**WHAT THE EXERCISE ASKS**
Sort through the material below and copy each line with "Handle".

•••

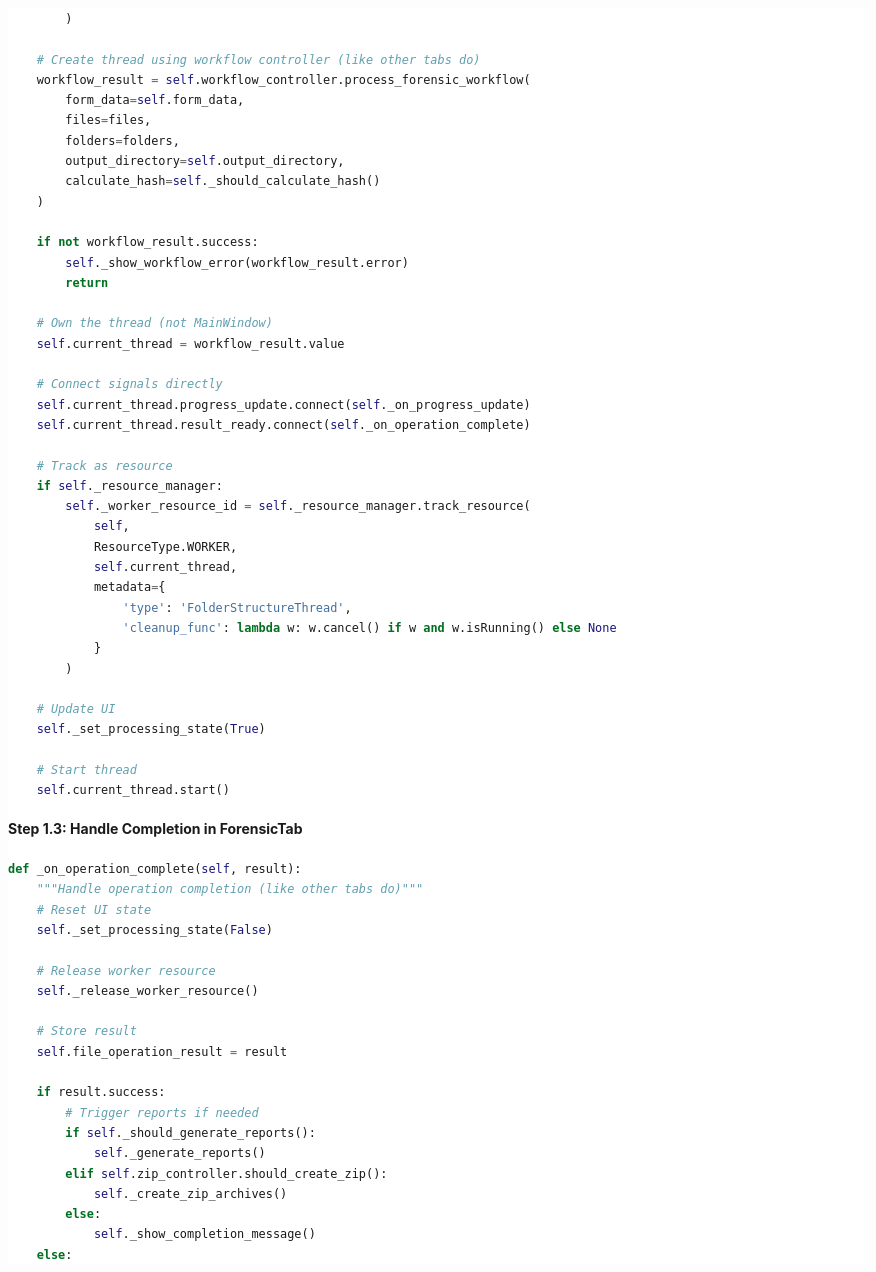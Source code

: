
 ```python
        )
    
    # Create thread using workflow controller (like other tabs do)
    workflow_result = self.workflow_controller.process_forensic_workflow(
        form_data=self.form_data,
        files=files,
        folders=folders,
        output_directory=self.output_directory,
        calculate_hash=self._should_calculate_hash()
    )
    
    if not workflow_result.success:
        self._show_workflow_error(workflow_result.error)
        return
    
    # Own the thread (not MainWindow)
    self.current_thread = workflow_result.value
    
    # Connect signals directly
    self.current_thread.progress_update.connect(self._on_progress_update)
    self.current_thread.result_ready.connect(self._on_operation_complete)
    
    # Track as resource
    if self._resource_manager:
        self._worker_resource_id = self._resource_manager.track_resource(
            self,
            ResourceType.WORKER,
            self.current_thread,
            metadata={
                'type': 'FolderStructureThread',
                'cleanup_func': lambda w: w.cancel() if w and w.isRunning() else None
            }
        )
    
    # Update UI
    self._set_processing_state(True)
    
    # Start thread
    self.current_thread.start()
```

#### Step 1.3: Handle Completion in ForensicTab

```python
def _on_operation_complete(self, result):
    """Handle operation completion (like other tabs do)"""
    # Reset UI state
    self._set_processing_state(False)
    
    # Release worker resource
    self._release_worker_resource()
    
    # Store result
    self.file_operation_result = result
    
    if result.success:
        # Trigger reports if needed
        if self._should_generate_reports():
            self._generate_reports()
        elif self.zip_controller.should_create_zip():
            self._create_zip_archives()
        else:
            self._show_completion_message()
    else:
```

•••

**EXERCISE ANSWER**
#### Step 1.3: Handle Completion in ForensicTab
    """Handle operation completion (like other tabs do)"""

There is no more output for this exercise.